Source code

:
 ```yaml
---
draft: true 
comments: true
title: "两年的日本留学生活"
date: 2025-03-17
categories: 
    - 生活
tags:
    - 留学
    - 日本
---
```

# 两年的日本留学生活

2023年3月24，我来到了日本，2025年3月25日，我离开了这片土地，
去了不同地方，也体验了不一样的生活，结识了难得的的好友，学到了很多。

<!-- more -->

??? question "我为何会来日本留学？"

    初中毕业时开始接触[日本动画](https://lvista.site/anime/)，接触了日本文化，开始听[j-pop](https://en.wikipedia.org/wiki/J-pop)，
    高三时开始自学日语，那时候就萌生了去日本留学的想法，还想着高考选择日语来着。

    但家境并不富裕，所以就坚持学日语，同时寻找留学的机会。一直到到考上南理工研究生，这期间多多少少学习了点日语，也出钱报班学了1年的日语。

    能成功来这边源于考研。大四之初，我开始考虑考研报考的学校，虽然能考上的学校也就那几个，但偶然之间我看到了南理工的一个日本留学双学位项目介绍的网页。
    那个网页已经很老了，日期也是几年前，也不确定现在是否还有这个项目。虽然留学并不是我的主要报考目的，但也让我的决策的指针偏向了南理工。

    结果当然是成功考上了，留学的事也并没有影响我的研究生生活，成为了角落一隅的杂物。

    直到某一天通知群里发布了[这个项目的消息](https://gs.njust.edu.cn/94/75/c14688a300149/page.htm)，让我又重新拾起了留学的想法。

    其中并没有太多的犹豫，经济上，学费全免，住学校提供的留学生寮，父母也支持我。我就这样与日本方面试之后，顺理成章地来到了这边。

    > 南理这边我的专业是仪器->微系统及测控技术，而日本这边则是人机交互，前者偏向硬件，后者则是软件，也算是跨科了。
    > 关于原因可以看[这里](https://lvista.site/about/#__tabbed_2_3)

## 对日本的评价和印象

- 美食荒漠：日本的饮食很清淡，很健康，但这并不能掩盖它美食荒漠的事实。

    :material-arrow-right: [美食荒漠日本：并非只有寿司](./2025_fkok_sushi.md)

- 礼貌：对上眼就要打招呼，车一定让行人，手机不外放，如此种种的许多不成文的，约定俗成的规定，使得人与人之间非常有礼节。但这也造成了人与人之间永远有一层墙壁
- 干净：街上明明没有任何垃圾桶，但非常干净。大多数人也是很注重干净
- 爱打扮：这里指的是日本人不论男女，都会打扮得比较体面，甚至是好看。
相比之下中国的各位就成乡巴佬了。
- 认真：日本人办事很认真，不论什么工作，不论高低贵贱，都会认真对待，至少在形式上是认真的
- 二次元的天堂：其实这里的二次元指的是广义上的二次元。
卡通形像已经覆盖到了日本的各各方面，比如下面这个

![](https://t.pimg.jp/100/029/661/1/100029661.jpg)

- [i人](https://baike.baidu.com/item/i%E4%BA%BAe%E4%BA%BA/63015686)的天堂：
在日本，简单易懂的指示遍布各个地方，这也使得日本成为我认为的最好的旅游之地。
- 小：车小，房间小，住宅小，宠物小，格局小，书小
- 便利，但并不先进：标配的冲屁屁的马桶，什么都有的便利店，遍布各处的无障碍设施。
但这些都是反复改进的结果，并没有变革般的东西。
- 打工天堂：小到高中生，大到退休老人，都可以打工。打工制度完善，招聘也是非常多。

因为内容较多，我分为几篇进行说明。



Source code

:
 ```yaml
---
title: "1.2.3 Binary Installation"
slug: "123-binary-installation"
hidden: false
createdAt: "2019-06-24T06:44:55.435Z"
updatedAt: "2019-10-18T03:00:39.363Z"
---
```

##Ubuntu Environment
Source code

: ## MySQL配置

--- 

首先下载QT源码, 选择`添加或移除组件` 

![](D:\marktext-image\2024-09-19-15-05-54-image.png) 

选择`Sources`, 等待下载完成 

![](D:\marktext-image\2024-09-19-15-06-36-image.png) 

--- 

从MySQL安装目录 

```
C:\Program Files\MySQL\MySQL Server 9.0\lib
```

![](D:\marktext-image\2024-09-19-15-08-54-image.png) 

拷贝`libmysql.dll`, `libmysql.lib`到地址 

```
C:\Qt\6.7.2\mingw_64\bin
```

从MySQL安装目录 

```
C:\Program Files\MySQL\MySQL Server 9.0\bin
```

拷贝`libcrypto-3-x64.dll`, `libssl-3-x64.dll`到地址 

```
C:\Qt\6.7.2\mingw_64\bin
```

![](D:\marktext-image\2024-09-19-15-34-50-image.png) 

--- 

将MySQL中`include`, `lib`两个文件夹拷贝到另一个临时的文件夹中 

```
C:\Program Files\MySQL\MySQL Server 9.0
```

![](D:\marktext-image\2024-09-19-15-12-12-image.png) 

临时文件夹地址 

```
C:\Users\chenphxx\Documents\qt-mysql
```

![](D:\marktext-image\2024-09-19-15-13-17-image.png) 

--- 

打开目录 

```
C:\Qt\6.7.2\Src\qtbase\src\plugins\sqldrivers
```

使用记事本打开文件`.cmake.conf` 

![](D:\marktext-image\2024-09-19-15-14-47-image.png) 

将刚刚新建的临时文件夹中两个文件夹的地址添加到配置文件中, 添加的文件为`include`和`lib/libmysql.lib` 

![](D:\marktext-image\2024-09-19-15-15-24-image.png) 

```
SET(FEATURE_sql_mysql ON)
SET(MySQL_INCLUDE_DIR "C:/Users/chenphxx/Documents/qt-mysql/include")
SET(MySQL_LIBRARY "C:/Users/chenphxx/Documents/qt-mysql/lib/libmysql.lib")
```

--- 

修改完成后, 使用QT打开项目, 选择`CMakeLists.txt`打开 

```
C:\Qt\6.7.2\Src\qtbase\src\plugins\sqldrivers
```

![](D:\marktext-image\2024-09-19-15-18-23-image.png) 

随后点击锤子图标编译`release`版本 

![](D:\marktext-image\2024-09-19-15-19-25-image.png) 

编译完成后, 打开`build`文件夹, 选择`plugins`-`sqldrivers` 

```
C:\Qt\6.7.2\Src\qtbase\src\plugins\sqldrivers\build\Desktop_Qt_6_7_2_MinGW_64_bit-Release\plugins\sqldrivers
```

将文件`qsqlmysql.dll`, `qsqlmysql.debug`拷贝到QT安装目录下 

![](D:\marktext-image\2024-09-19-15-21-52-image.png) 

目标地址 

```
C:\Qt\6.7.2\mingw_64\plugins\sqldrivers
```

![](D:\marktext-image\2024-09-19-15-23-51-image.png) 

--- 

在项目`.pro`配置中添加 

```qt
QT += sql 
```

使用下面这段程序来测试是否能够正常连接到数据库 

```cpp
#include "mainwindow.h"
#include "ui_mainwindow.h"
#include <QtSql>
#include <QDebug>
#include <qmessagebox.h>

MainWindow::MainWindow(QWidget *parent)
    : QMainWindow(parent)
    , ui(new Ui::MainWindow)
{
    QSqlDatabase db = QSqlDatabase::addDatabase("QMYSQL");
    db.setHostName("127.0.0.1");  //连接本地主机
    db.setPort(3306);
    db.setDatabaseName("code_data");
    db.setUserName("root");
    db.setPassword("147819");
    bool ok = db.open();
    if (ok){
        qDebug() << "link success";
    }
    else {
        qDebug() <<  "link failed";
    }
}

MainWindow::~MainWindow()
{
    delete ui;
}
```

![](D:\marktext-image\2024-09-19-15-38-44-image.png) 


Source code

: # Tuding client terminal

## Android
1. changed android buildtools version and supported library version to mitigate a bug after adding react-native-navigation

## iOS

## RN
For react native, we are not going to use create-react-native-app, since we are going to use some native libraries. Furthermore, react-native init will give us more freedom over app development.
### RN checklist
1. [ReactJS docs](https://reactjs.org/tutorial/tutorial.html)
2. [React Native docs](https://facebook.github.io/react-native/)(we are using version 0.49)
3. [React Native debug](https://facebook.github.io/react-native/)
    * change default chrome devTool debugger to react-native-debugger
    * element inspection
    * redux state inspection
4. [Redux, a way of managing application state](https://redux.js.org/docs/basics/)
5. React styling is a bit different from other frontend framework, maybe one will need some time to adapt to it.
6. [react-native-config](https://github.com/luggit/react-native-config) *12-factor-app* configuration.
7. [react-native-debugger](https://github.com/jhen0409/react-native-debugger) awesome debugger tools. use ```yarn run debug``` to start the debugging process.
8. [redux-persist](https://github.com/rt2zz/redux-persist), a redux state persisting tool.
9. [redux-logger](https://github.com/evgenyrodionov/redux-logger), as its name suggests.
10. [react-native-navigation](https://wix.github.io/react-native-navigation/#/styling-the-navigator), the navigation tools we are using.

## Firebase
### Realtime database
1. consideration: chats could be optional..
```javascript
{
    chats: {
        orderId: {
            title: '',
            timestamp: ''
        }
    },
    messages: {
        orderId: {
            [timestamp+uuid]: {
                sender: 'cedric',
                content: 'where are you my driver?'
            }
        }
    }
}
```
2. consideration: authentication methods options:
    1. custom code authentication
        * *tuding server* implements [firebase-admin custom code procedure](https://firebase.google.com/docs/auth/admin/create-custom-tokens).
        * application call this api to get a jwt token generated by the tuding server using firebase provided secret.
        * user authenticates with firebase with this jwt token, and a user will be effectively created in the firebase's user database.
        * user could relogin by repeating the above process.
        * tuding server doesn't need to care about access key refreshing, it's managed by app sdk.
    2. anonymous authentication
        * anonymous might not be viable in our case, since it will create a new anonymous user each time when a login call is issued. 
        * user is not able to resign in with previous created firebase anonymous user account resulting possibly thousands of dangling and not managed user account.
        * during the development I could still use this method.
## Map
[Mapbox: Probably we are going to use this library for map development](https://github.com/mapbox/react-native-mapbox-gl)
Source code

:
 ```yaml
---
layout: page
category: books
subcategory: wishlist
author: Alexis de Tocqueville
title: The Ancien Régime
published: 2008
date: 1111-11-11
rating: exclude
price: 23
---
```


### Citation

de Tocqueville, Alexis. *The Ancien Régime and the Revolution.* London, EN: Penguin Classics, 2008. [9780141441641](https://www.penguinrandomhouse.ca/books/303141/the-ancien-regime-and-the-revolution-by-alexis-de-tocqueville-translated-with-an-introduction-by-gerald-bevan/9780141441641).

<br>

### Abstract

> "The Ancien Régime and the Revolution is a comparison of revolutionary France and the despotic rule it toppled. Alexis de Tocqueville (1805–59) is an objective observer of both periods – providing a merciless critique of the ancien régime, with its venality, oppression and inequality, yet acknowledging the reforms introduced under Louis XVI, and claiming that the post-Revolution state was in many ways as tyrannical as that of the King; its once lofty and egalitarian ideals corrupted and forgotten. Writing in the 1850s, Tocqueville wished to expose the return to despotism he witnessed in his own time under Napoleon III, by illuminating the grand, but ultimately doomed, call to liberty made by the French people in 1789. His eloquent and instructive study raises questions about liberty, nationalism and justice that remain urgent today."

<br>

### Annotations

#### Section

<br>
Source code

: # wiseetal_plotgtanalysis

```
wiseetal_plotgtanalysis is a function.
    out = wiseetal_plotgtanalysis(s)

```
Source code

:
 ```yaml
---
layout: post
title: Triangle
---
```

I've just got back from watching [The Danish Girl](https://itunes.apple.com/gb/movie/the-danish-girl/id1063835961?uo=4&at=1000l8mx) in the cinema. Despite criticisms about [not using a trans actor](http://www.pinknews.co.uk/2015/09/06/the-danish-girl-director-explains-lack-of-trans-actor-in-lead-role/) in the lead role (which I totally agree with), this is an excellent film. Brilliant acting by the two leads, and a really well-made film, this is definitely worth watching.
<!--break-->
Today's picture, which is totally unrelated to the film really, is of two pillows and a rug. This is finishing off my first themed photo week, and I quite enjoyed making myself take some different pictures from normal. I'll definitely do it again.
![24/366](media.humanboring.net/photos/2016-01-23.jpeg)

....

Assignment: Which lines above run from the one containing "1. consideration: chats could be optional.." down to the one containing "server* implements [firebase-admin"? Repeat exactly those, both ends included, and nothing else.

Exercise solution:
1. consideration: chats could be optional..
```javascript
{
    chats: {
        orderId: {
            title: '',
            timestamp: ''
        }
    },
    messages: {
        orderId: {
            [timestamp+uuid]: {
                sender: 'cedric',
                content: 'where are you my driver?'
            }
        }
    }
}
```
2. consideration: authentication methods options:
    1. custom code authentication
        * *tuding server* implements [firebase-admin custom code procedure](https://firebase.google.com/docs/auth/admin/create-custom-tokens).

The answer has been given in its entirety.